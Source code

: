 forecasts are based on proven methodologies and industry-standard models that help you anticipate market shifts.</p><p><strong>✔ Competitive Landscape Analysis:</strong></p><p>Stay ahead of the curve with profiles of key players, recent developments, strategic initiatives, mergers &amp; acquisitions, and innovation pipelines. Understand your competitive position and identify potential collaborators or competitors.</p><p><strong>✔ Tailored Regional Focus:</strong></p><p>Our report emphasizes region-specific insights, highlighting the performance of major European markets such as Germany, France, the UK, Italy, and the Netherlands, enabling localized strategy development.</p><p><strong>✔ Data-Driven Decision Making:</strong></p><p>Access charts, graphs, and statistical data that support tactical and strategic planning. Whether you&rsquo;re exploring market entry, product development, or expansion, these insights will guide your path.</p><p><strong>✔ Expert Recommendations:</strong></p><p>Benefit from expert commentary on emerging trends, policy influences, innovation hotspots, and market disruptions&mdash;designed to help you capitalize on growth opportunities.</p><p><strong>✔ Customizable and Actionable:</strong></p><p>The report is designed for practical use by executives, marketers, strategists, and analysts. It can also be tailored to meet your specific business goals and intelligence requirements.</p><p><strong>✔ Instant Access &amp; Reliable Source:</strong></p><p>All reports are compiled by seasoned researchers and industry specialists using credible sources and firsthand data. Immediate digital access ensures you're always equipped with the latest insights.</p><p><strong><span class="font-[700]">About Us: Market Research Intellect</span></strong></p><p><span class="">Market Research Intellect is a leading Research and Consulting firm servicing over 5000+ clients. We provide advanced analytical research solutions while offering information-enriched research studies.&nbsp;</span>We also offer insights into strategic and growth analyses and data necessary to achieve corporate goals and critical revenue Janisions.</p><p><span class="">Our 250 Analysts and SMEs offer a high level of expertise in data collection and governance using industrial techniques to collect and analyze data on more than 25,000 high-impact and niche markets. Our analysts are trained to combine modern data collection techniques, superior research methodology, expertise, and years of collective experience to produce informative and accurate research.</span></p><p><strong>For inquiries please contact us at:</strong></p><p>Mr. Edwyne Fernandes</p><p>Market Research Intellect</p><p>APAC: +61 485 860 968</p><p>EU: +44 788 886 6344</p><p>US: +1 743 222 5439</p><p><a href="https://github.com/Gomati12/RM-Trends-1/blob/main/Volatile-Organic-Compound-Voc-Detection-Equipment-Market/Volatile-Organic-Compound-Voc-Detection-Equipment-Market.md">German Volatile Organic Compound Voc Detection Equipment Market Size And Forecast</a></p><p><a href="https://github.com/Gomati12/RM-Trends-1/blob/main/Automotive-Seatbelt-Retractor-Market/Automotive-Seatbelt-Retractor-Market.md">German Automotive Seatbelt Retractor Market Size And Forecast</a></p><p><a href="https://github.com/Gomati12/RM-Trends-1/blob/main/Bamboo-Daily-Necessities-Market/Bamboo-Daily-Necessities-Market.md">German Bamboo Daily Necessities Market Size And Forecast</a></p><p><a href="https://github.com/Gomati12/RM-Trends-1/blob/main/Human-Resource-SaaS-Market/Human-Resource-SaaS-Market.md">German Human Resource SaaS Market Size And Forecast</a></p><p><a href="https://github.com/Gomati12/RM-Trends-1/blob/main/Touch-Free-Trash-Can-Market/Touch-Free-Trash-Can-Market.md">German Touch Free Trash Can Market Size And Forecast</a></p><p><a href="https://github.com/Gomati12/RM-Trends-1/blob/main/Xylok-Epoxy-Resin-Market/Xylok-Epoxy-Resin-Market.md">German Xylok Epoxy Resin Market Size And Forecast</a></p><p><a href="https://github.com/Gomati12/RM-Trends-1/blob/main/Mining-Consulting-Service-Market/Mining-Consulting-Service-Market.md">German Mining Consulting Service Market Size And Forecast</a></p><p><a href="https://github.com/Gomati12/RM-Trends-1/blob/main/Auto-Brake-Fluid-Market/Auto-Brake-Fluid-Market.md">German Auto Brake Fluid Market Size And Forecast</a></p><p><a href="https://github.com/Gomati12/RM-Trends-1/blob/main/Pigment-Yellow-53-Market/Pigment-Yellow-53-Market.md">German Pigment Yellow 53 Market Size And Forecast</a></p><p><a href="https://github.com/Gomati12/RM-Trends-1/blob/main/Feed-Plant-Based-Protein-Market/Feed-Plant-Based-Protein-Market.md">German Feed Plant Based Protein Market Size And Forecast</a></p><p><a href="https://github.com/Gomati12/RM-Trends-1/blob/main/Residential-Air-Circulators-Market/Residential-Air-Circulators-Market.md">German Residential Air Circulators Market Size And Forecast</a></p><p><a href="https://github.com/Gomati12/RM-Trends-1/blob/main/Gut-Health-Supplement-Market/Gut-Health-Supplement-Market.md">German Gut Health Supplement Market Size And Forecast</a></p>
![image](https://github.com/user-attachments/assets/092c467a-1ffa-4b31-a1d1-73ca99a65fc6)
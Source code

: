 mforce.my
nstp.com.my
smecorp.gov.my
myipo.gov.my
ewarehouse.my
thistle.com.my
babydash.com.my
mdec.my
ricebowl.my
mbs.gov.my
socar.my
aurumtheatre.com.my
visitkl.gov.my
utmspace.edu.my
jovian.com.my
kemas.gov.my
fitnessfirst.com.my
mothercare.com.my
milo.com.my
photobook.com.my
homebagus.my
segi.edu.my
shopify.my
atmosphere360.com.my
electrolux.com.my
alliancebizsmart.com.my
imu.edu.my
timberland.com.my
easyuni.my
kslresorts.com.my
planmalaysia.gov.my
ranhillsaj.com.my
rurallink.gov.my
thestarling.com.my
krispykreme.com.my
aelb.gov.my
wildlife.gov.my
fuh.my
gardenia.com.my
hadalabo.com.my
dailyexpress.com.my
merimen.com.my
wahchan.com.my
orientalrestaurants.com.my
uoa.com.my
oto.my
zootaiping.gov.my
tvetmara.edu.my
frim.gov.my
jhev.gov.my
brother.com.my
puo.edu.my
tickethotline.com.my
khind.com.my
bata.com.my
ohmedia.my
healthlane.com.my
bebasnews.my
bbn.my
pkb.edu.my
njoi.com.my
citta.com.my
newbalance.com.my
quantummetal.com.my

++++++

> _Directions for this task_
Among the records above, a stretch begins at the line containing "utmspace.edu.my" and ends at the line containing "rurallink.gov.my". Restate that stretch word for word, and nothing else.

> _Written response_
utmspace.edu.my
jovian.com.my
kemas.gov.my
fitnessfirst.com.my
mothercare.com.my
milo.com.my
photobook.com.my
homebagus.my
segi.edu.my
shopify.my
atmosphere360.com.my
electrolux.com.my
alliancebizsmart.com.my
imu.edu.my
timberland.com.my
easyuni.my
kslresorts.com.my
planmalaysia.gov.my
ranhillsaj.com.my
rurallink.gov.my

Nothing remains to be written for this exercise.